===== Exercise inputs =====

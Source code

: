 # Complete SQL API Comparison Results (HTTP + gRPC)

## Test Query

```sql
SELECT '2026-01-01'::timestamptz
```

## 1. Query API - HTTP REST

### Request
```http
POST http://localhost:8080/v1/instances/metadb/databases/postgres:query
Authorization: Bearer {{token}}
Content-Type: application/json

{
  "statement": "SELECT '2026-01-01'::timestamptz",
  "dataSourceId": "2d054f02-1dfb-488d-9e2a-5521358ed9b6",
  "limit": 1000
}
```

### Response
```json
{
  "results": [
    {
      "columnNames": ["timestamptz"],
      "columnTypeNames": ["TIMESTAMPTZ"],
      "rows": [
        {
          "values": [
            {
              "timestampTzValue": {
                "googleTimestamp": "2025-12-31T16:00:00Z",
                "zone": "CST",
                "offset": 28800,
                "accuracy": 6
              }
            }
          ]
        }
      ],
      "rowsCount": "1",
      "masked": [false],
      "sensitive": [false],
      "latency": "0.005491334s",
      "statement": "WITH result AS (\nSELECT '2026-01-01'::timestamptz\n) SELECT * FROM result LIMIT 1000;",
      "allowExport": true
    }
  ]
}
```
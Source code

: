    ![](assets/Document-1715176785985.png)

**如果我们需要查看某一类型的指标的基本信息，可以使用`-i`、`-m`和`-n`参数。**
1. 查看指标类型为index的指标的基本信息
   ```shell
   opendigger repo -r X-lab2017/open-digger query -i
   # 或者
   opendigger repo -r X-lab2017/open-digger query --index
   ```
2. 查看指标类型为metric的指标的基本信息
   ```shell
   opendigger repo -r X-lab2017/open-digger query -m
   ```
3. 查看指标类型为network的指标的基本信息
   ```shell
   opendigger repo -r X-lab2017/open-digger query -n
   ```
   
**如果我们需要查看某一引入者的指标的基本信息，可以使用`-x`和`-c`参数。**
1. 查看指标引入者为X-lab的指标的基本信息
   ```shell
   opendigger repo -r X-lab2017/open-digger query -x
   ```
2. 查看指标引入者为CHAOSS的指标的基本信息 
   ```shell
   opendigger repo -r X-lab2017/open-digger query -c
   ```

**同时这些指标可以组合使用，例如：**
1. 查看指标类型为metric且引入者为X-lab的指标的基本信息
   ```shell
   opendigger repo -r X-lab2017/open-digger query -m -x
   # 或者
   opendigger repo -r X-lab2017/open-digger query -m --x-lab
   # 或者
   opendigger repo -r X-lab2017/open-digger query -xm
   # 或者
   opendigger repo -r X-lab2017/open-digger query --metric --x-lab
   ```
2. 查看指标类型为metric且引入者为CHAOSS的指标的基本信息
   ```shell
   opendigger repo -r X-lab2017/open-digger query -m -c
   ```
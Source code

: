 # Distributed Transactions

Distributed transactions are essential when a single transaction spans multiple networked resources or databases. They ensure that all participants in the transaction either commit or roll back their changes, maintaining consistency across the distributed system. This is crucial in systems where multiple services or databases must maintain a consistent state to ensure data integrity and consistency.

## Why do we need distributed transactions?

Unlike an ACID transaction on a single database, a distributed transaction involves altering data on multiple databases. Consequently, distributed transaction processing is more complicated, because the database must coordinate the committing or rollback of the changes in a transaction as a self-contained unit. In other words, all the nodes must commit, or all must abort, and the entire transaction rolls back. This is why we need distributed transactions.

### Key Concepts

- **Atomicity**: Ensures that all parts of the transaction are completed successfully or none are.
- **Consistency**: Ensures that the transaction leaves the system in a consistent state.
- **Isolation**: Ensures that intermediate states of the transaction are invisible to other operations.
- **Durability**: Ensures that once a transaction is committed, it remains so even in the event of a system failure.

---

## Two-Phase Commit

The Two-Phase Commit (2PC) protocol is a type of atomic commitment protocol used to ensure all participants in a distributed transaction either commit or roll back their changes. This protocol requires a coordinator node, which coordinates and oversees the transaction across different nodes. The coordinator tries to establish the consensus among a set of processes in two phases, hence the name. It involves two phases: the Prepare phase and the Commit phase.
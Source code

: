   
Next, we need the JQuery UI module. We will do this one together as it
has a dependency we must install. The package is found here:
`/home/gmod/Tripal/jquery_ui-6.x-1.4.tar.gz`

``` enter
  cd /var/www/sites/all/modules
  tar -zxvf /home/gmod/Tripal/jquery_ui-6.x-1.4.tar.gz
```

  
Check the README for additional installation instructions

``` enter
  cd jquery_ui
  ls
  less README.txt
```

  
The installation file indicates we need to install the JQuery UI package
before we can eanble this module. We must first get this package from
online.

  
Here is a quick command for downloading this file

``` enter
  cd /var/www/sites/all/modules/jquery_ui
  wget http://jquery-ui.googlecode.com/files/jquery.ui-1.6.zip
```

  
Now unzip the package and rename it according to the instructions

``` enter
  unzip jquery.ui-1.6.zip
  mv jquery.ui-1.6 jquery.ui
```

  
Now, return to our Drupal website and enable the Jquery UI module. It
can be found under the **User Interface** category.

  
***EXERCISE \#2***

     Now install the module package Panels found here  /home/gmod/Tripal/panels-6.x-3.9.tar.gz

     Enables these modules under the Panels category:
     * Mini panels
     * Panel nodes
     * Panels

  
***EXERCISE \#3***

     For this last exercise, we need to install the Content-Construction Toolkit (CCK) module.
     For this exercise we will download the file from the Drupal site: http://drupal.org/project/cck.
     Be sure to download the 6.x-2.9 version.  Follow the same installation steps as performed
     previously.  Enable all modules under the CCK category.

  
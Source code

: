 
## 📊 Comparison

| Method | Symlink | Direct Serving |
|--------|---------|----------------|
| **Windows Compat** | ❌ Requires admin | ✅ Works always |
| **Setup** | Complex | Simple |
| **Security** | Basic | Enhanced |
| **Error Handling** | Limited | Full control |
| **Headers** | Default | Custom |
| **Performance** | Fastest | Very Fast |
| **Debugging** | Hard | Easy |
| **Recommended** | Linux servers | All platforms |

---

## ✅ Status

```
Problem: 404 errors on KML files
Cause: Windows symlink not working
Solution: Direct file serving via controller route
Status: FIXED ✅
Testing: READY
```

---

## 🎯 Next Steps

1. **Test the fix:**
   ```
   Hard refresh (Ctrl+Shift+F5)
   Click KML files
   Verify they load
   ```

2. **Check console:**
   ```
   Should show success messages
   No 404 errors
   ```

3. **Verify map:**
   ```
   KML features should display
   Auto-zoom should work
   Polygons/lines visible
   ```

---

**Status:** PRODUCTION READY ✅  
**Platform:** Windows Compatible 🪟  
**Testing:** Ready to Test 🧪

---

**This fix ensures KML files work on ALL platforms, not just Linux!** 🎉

=====

Wherever a line in the data above holds the word "sites", copy that line.

- _Solution_
  cd /var/www/sites/all/modules
  cd /var/www/sites/all/modules/jquery_ui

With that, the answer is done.